- What needs to be done -
Filter the entries below down to the lines that hold "vspace".

[Plain-text document sources]

>>>>

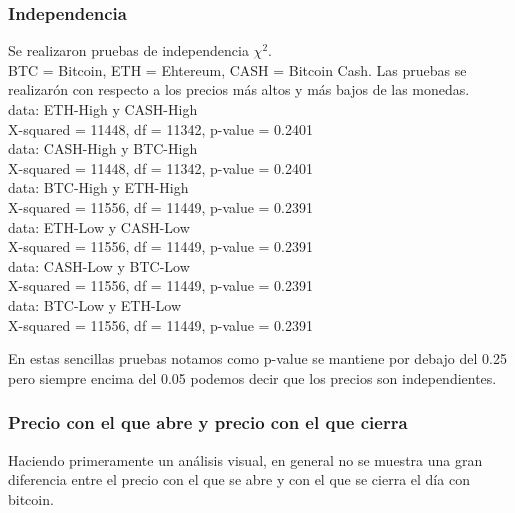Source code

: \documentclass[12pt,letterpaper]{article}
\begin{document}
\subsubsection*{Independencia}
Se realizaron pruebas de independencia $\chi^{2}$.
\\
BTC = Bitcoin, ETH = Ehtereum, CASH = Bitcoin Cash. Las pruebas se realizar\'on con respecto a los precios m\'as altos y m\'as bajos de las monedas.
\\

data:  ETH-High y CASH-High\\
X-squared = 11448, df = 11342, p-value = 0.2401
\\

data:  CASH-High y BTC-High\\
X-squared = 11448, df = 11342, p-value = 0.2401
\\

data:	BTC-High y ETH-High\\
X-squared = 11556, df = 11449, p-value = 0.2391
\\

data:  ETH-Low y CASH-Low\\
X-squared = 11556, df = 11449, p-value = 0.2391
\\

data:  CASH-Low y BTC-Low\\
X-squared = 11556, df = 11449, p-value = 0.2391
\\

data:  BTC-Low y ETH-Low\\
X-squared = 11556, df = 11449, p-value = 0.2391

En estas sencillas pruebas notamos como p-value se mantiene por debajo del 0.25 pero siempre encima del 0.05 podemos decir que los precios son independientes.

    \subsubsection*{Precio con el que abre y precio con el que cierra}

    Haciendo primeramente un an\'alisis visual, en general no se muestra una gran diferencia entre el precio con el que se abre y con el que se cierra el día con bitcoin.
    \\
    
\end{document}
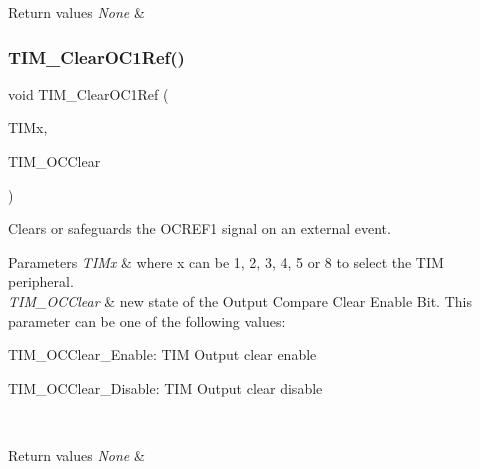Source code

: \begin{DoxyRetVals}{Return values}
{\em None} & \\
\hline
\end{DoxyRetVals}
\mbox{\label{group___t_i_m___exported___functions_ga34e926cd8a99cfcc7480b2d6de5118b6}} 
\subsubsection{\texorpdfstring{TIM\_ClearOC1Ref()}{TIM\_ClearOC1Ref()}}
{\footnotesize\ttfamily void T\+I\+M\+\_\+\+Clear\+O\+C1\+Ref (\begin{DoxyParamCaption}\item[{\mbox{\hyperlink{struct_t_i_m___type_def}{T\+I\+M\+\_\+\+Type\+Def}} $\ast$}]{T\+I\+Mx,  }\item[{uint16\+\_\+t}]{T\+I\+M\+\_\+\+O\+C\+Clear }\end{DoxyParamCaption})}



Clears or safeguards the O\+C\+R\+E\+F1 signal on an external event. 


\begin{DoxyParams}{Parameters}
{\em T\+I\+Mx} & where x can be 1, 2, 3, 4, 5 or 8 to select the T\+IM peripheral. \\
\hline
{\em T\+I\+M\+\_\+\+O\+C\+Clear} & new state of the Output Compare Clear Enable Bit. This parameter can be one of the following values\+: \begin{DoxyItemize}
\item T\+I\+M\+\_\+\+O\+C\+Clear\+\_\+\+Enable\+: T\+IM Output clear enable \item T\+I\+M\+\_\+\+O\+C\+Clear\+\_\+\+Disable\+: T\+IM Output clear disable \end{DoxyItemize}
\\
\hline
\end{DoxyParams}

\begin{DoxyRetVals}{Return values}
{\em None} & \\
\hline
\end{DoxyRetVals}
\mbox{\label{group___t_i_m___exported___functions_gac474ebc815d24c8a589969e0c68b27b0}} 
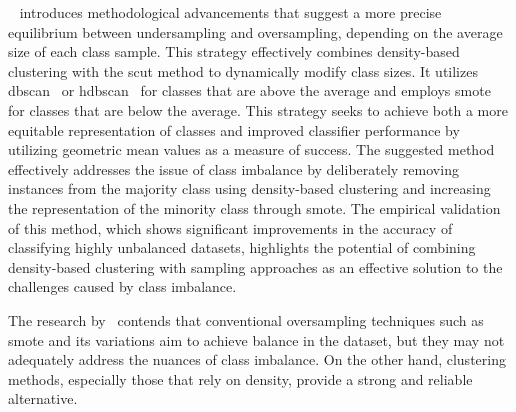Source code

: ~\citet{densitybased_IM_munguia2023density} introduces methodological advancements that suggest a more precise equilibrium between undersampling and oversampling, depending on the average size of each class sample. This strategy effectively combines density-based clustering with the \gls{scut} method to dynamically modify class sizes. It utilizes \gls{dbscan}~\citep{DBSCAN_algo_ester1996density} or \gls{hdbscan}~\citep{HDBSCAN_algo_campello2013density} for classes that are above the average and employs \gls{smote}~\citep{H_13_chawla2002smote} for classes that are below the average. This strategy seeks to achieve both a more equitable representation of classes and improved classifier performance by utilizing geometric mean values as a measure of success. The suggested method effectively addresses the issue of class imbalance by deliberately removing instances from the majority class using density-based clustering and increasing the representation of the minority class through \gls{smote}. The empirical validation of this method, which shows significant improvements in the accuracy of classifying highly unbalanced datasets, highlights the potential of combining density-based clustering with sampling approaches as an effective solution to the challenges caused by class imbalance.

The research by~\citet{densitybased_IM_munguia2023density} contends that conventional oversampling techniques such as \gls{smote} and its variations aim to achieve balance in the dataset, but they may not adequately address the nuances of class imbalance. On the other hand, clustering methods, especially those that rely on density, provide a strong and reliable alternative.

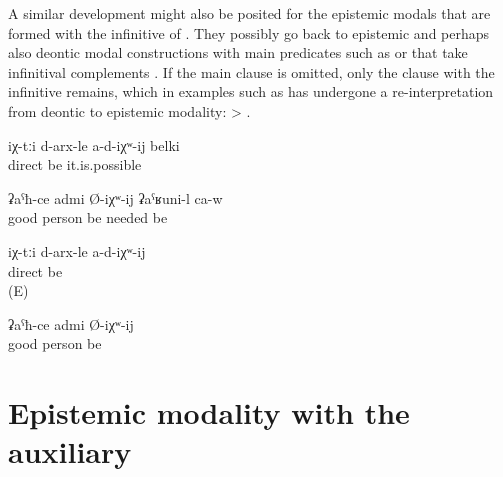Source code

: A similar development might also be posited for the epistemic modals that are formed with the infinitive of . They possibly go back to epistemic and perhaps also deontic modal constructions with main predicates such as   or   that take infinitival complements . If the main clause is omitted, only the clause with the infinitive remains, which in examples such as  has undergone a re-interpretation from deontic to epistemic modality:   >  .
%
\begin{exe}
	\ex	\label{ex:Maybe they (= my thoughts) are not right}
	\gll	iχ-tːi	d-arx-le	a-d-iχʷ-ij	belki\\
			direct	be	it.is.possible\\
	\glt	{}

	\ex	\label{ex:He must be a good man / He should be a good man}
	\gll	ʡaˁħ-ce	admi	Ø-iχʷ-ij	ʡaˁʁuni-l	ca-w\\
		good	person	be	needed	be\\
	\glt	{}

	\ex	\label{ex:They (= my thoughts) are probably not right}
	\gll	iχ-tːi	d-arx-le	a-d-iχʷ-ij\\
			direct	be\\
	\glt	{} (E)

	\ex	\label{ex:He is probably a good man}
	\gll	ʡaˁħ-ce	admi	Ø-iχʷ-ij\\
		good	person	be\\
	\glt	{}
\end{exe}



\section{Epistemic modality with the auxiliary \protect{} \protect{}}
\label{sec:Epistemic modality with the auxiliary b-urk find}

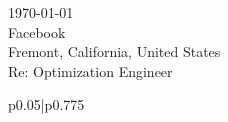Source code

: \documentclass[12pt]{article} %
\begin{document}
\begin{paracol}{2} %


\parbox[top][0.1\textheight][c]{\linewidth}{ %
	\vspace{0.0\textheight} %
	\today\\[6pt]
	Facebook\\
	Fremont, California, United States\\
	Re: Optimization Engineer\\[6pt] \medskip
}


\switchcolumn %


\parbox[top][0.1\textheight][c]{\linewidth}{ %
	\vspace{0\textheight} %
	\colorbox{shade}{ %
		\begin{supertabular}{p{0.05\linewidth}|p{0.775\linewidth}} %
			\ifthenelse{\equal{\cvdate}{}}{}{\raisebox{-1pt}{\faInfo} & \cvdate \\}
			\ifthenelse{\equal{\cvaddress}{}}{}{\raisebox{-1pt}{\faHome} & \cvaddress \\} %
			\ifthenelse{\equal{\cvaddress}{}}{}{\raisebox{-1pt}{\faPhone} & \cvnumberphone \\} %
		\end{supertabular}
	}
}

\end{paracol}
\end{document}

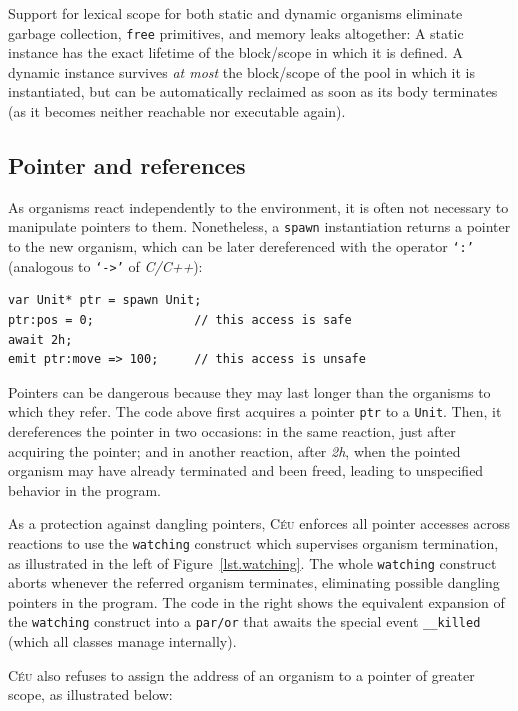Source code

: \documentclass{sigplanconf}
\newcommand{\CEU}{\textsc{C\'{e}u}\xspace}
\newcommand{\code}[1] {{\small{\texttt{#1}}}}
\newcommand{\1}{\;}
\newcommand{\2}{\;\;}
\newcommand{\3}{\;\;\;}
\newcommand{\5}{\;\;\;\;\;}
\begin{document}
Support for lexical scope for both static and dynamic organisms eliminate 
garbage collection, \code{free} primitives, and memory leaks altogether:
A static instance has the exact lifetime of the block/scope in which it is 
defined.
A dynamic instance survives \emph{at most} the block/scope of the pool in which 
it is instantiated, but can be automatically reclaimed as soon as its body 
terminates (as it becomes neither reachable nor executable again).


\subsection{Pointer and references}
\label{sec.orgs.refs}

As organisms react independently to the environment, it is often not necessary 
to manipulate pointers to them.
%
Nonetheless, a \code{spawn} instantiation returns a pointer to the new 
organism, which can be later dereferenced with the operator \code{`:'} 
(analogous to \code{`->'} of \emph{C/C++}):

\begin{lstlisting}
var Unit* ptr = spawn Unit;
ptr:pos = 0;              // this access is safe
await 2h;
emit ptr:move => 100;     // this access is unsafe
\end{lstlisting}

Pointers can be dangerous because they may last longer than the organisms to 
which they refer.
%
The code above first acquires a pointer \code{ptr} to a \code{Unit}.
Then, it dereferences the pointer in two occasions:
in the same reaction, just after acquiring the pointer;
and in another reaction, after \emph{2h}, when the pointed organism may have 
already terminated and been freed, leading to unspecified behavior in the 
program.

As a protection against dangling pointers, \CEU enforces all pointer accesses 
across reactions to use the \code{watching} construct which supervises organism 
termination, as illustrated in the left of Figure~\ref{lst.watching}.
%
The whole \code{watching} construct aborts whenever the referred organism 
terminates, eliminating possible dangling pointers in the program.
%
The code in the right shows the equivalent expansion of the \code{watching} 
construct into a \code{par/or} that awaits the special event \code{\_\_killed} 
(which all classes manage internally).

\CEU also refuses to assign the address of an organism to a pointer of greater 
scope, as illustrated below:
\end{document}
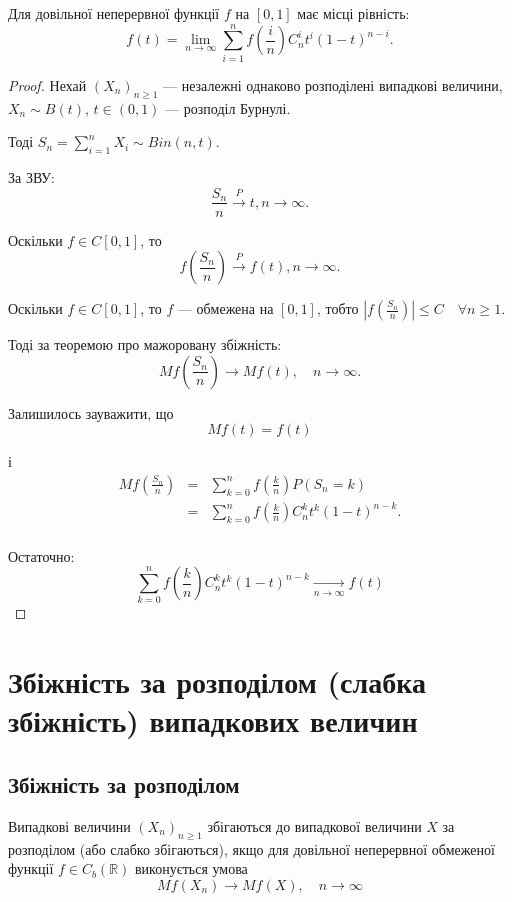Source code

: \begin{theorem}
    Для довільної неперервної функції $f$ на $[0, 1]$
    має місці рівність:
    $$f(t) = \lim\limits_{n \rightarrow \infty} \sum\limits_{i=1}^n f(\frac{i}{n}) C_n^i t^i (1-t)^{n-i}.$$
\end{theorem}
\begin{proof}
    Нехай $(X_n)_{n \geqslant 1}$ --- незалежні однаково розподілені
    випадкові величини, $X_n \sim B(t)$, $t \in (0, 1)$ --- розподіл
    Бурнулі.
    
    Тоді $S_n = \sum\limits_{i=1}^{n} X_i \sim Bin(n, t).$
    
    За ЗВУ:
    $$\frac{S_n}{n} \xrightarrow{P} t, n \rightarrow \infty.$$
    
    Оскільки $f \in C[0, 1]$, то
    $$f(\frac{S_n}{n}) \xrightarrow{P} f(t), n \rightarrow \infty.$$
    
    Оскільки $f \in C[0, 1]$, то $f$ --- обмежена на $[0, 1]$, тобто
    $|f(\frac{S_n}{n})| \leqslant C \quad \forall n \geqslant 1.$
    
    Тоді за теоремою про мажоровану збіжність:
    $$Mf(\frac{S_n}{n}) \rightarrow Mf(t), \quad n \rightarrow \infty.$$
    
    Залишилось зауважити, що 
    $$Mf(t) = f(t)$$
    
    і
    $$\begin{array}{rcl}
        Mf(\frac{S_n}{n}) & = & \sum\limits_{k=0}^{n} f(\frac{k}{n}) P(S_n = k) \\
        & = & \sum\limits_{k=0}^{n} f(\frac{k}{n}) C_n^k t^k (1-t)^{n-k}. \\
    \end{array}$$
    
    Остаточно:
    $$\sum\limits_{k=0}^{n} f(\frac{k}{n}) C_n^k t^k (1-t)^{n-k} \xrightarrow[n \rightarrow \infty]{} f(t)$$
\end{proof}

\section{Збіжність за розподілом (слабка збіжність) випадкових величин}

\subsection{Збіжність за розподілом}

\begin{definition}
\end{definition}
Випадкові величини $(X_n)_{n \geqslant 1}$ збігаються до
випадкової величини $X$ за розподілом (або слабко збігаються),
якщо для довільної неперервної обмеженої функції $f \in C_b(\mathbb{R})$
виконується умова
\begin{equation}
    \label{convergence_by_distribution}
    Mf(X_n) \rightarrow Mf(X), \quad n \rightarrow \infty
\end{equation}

<<<<

- Result -
	\vspace{0.0\textheight} %
	\vspace{0\textheight} %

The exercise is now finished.